▶ _Exercise prompt_: Of all the lines in the records below, copy only those that contain the string "roles".

Top of Data shown

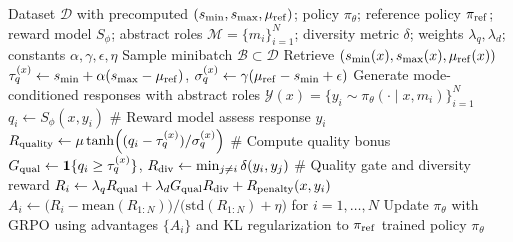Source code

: \begin{algorithm}
\caption{\textsc{MoDA}: \textbf{Mo}de-Conditioned \textbf{D}iversity \textbf{A}lignment }
\label{alg: moda-stage2}
\small
\begin{algorithmic}[1]
\Require Dataset $\mathcal{D}$ with precomputed $(s_{\min},s_{\max},\mu_{\rm ref})$; policy $\pi_\theta$; reference policy $\pi_{\rm ref}$; reward model $S_\phi$; abstract roles $\mathcal{M}=\{m_i\}_{i=1}^N$; diversity metric $\delta$; weights $\lambda_q,\lambda_d$; constants $\alpha,\gamma,\epsilon,\eta$
    \State Sample minibatch $\mathcal{B}\subset\mathcal{D}$
        \State Retrieve $(s_{\min}(x),s_{\max}(x),\mu_{\rm ref}(x))$
        \State $\tau_q^{(x)}\gets s_{\min}+\alpha(s_{\max}-\mu_{\rm ref})$,\quad
        $ \sigma_q^{(x)}\gets \gamma(\mu_{\rm ref}-s_{\min}+\epsilon)$
        \State Generate mode-conditioned responses with abstract roles
        $\mathcal{Y}(x)=\{y_i\sim\pi_\theta(\cdot\mid x,m_i)\}_{i=1}^N$
            \State $q_i\gets S_\phi(x,y_i)$ \quad \# Reward model assess response $y_i$
            \quad
            \State $R_{\rm quality}\gets \mu\tanh\!\left((q_i- \tau_q^{(x)})/ \sigma_q^{(x)}\right)$ \quad \# Compute quality bonus
            \State $G_{\rm qual}\gets \mathbf{1}\{q_i\ge  \tau_q^{(x)}\}$,\quad
            $R_{\rm div}\gets \min_{j\ne i}\delta(y_i,y_j)$ \# Quality gate and diversity reward
            \State $R_i\gets \lambda_q R_{\rm qual}
            +\lambda_d G_{\rm qual}R_{\rm div}
            +R_{\rm penalty}(x,y_i)$
        \EndFor
        \State $A_i\gets \bigl(R_i-\mathrm{mean}(R_{1:N})\bigr)/
        \bigl(\mathrm{std}(R_{1:N})+\eta\bigr)$ for $i=1,\ldots,N$
    \EndFor
    \State Update $\pi_\theta$ with GRPO using advantages $\{A_i\}$ and KL regularization to $\pi_{\rm ref}$
\EndFor
\State \Return trained policy $\pi_\theta$
\end{algorithmic}
\label{alg: moda short}
\end{algorithm}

Bottom of Data shown

▶ _Solution to the exercise_:
\Require Dataset $\mathcal{D}$ with precomputed $(s_{\min},s_{\max},\mu_{\rm ref})$; policy $\pi_\theta$; reference policy $\pi_{\rm ref}$; reward model $S_\phi$; abstract roles $\mathcal{M}=\{m_i\}_{i=1}^N$; diversity metric $\delta$; weights $\lambda_q,\lambda_d$; constants $\alpha,\gamma,\epsilon,\eta$
        \State Generate mode-conditioned responses with abstract roles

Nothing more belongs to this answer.